=== Section Start ===
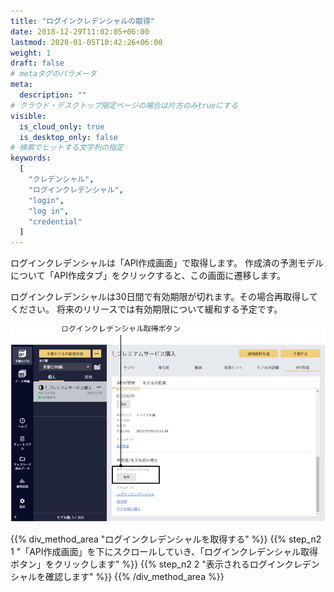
 ```yaml
---
title: "ログインクレデンシャルの取得"
date: 2018-12-29T11:02:05+06:00
lastmod: 2020-01-05T10:42:26+06:00
weight: 1
draft: false
# metaタグのパラメータ
meta:
  description: ""
# クラウド・デスクトップ限定ページの場合は片方のみtrueにする
visible:
  is_cloud_only: true
  is_desktop_only: false
# 検索でヒットする文字列の指定
keywords:
  [
    "クレデンシャル",
    "ログインクレデンシャル",
    "login",
    "log in",
    "credential"
  ]
---
```


ログインクレデンシャルは「API作成画面」で取得します。
作成済の予測モデルについて「API作成タブ」をクリックすると、この画面に遷移します。

ログインクレデンシャルは30日間で有効期限が切れます。その場合再取得してください。
将来のリリースでは有効期限について緩和する予定です。

![](../../img/t_slide107.png)

{{% div_method_area "ログインクレデンシャルを取得する" %}}
{{% step_n2 1 "「API作成画面」を下にスクロールしていき、「ログインクレデンシャル取得ボタン」をクリックします" %}}
{{% step_n2 2 "表示されるログインクレデンシャルを確認します" %}}
{{% /div_method_area %}}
=== Section End ===
**What you need to do**
The full set of entries should be transcribed exactly, pictures left aside.

**Exercise result**
 ```yaml
---
title: "ログインクレデンシャルの取得"
date: 2018-12-29T11:02:05+06:00
lastmod: 2020-01-05T10:42:26+06:00
weight: 1
draft: false
# metaタグのパラメータ
meta:
  description: ""
# クラウド・デスクトップ限定ページの場合は片方のみtrueにする
visible:
  is_cloud_only: true
  is_desktop_only: false
# 検索でヒットする文字列の指定
keywords:
  [
    "クレデンシャル",
    "ログインクレデンシャル",
    "login",
    "log in",
    "credential"
  ]
---
```


ログインクレデンシャルは「API作成画面」で取得します。
作成済の予測モデルについて「API作成タブ」をクリックすると、この画面に遷移します。

ログインクレデンシャルは30日間で有効期限が切れます。その場合再取得してください。
将来のリリースでは有効期限について緩和する予定です。

![](../../img/t_slide107.png)

{{% div_method_area "ログインクレデンシャルを取得する" %}}
{{% step_n2 1 "「API作成画面」を下にスクロールしていき、「ログインクレデンシャル取得ボタン」をクリックします" %}}
{{% step_n2 2 "表示されるログインクレデンシャルを確認します" %}}
{{% /div_method_area %}}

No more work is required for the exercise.